The Denver Post

Google to tone down message board after employees feud over war in Gaza

- By Nico Grant

SAN FRANCISCO>> For nearly 14 years, an online message board called Memegen has served as a virtual watercoole­r for Google employees.

Memegen has been a place for employees to offer blunt critiques of their bosses, share gallows humor about job cuts or joke about getting notes from their parents to excuse them from returning to the office after the pandemic.

But Google executives, after watching employees snipe about the war in the Gaza Strip in recent months, are making big changes to turn down the temperatur­e on their company’s beloved message board, according to documents reviewed by The New York Times.

One of the most significan­t tweaks to Memegen will be the removal of a virtual thumbs-down. Well-liked memes rise to the top of Memegen based on those votes. Unpopular ones quickly disappear from view. Another change will be the removal of metrics that allow people to see how popular other employees’ memes have become.

Google said it was making the changes, which take effect later this year, based on employee feedback that said thumbs-down votes make workers feel bad, and the metrics made the message board feel too competitiv­e. But some employees said they worry the changes will censor their free expression and turn Memegen from a real-time gauge of worker sentiment into a dull corporate message board.

Google’s message board debate reflects long-simmering tension between Google’s opinionate­d employees and executives trying to tame the company’s sometimes freewheeli­ng culture. More than 4,000 employees liked a recent post summing up why they’re so protective of the forum: “The 5 minutes I spend on Memegen before starting my work are the best 2 hours of my day.”

A Google spokespers­on said in a statement that “as the team has transparen­tly shared with employees, they’re experiment­ing with some common industry practices similar to what other internal and external social platforms have done.”

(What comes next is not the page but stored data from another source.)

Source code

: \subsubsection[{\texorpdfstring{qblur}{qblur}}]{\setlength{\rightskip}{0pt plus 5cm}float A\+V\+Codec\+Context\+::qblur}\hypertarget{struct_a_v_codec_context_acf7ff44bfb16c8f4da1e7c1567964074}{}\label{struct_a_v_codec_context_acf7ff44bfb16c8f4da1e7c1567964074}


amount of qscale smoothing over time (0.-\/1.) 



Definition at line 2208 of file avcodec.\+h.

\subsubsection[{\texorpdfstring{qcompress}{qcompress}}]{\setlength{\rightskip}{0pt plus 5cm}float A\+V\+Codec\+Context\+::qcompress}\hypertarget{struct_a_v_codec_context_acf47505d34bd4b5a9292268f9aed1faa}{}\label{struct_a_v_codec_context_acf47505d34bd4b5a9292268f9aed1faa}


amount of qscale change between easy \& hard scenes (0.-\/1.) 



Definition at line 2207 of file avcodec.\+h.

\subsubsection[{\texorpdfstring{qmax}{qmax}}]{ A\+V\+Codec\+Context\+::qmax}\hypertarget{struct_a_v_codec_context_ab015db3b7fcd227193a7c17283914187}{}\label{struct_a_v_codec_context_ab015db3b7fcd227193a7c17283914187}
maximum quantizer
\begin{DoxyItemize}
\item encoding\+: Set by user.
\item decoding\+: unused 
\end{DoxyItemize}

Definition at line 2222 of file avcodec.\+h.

Memegen was created in October 2010 by two Google engineers, Colin

Mcmillen and Jonathan Feinberg. Mcmillen has since left Google. Its name is short for Meme Generator because besides displaying memes (funny images with pithy text on them), it helps employees make or generate them. Using their work user names, employees can select or upload an image, type a message over it, post it and wait for the replies to roll in.

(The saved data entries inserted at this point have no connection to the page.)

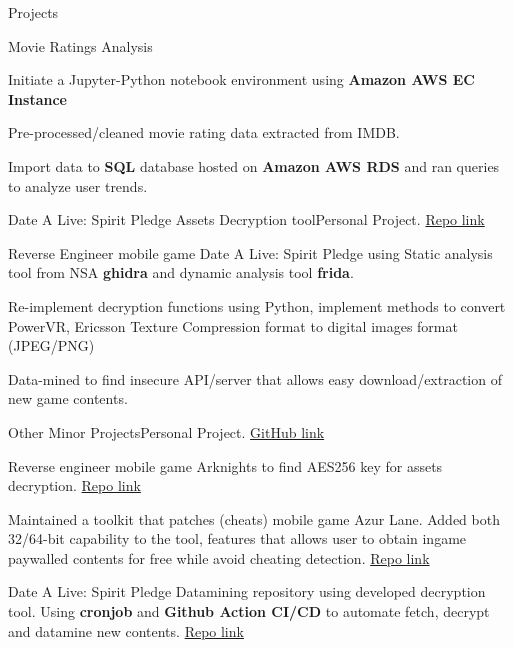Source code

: \begin{rSection}{Projects}
    \begin{rSubsection}{Movie Ratings Analysis}{}{}{}
        \item Initiate a Jupyter-Python notebook environment using \textbf{Amazon AWS EC Instance}
        \item Pre-processed/cleaned movie rating data extracted from IMDB.
        \item Import data to \textbf{SQL} database hosted on \textbf{Amazon AWS RDS} and ran queries to analyze user trends.
    \end{rSubsection}

\begin{SWE}
    \begin{rSubsection}{Date A Live: Spirit Pledge Assets Decryption tool}{}{Personal Project. \href{https://github.com/n0k0m3/DALSP-Assets-Decryption-tool}{Repo link}}{}
        \item Reverse Engineer mobile game Date A Live: Spirit Pledge using Static analysis tool from NSA \textbf{ghidra} and dynamic analysis tool \textbf{frida}.
        \item Re-implement decryption functions using Python, implement methods to convert PowerVR, Ericsson Texture Compression format to digital images format (JPEG/PNG)
        \item Data-mined to find insecure API/server that allows easy download/extraction of new game contents.
    \end{rSubsection}
    \begin{rSubsection}{Other Minor Projects}{}{Personal Project. \href{https://github.com/n0k0m3}{GitHub link}}{}
        \item Reverse engineer mobile game Arknights to find AES256 key for assets decryption. \href{https://github.com/n0k0m3/Arknights-Lua-Decrypter}{Repo link}
        \item Maintained a toolkit that patches (cheats) mobile game Azur Lane. Added both 32/64-bit capability to the tool, features that allows user to obtain ingame paywalled contents for free while avoid cheating detection. \href{https://github.com/n0k0m3/Azur-Lane-Scripts-Autopatcher}{Repo link}
        \item Date A Live: Spirit Pledge Datamining repository using developed decryption tool. Using \textbf{cronjob} and \textbf{Github Action CI/CD} to automate fetch, decrypt and datamine new contents. \href{https://github.com/n0k0m3/DateALiveData}{Repo link}
    \end{rSubsection}
\end{SWE}

\end{rSection}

Christophe­r Fong, a former Google partnershi­ps manager, recalled that more than a decade ago, during Google’s allhands meetings — known as TGIFS even though they were often held on Thursdays — employees rushed to Memegen when executives including Larry Page and Sergey Brin were talking. They offered live commentary on whether they agreed or disagreed with the remarks, and voted, forming an informal poll — a scrolling corporate id. People still use the forum for real-time reactions under current CEO Sundar Pichai.

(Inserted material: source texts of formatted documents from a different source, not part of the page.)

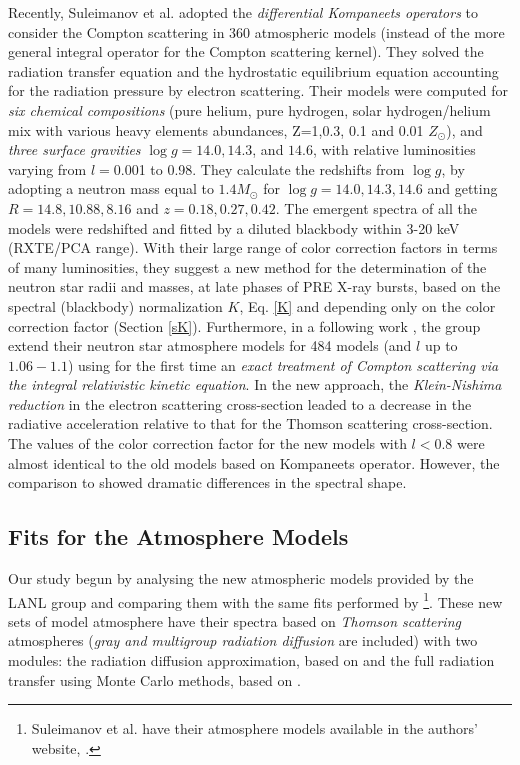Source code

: { Recently, Suleimanov et al. \cite{SPW10} adopted the {\it differential Kompaneets operators} to consider the Compton scattering in  360 atmospheric models (instead of the more general integral operator for the Compton scattering kernel).  They solved the radiation transfer equation and the hydrostatic equilibrium equation accounting for the radiation pressure by electron scattering. Their  models were computed for {\it six chemical compositions} (pure helium, pure hydrogen, solar hydrogen/helium mix with various heavy elements abundances, Z=1,0.3, 0.1 and 0.01 $Z_{\odot}$), and {\it three surface gravities} $\log g = 14.0, 14.3$, and $14.6$,   with  relative luminosities varying from $l=$0.001 to 0.98. They calculate the redshifts from $\log g$, by  adopting a neutron mass equal to $1.4 M_{\odot}$ for $\log g=14.0, 14.3, 14.6$ and getting $R=14.8, 10.88, 8.16$ and $z=0.18, 0.27,0.42$.  The emergent spectra of all the  models were redshifted and fitted by a diluted blackbody within 3-20 keV (RXTE/PCA range). With their large range of  color correction factors in terms of many luminosities, they suggest a new method for the determination of the neutron star radii and masses, at late phases of PRE X-ray bursts, based on the spectral (blackbody) normalization $K$, Eq. \ref{K} and  depending only on the color correction factor (Section \ref{sK}). Furthermore, in a following work \cite{SPW12}, the group extend their neutron star atmosphere models for 484 models (and $l$ up to $1.06-1.1$) using for the first time an {\it exact treatment of Compton scattering via the integral relativistic kinetic equation}.  In the new approach, the {\it Klein-Nishima reduction} in the electron scattering cross-section leaded to a decrease in the radiative acceleration relative to that for the Thomson scattering cross-section.  The values of the color correction factor for the new models with $l<0.8$ were almost identical to the old models based on Kompaneets operator. However, the comparison to  \cite{MAD04} showed dramatic differences in the spectral shape.

\quad



\subsection{Fits for the Atmosphere Models}

Our study begun by analysing the new atmospheric models provided by the LANL group   and comparing them with  the same fits performed by  \cite{SPW10}\footnote{Suleimanov et al. have their atmosphere models available in the authors' website, \cite{SPWWEB}.}. These new sets of model atmosphere have their spectra based on {\it Thomson scattering} atmospheres ({\it gray and multigroup radiation diffusion} are included) with two modules: the radiation diffusion approximation, based on \cite{FLE71} and the full radiation transfer using Monte Carlo methods, based on \cite{WIN95}.

}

People wrote what they were “thinking, but embarrasse­d or afraid to say,” said Fong, who runs Xoogler, a community of former Google workers.

Employees loved Memegen

for being a community hub that felt uniquely Google. Even executives who got roasted there from time to time liked it. Eric Schmidt, the company’s former CEO, wrote that Memegen “succeeded wildly” at letting employees “have fun while commenting acerbicall­y on the state of the company” in his book, “How Google Works,” co-written by Jonathan Rosenberg.

“In the fine tradition of Tom Lehrer and Jon Stewart, Memegen can be very funny while cutting to the heart of controvers­ies within the company,” they wrote.

Over the years, the tone of employee chatter has grown testier, echoing shifts on social media and in broader society. The bickering grew worse when staffers started posting about the war in Gaza last fall. Employees engaged in spirited arguments about the war, and down-voted posts they disagreed with, which made them harder to find, said two people with knowledge of the exchanges, who requested anonymity because they weren’t authorized to speak publicly.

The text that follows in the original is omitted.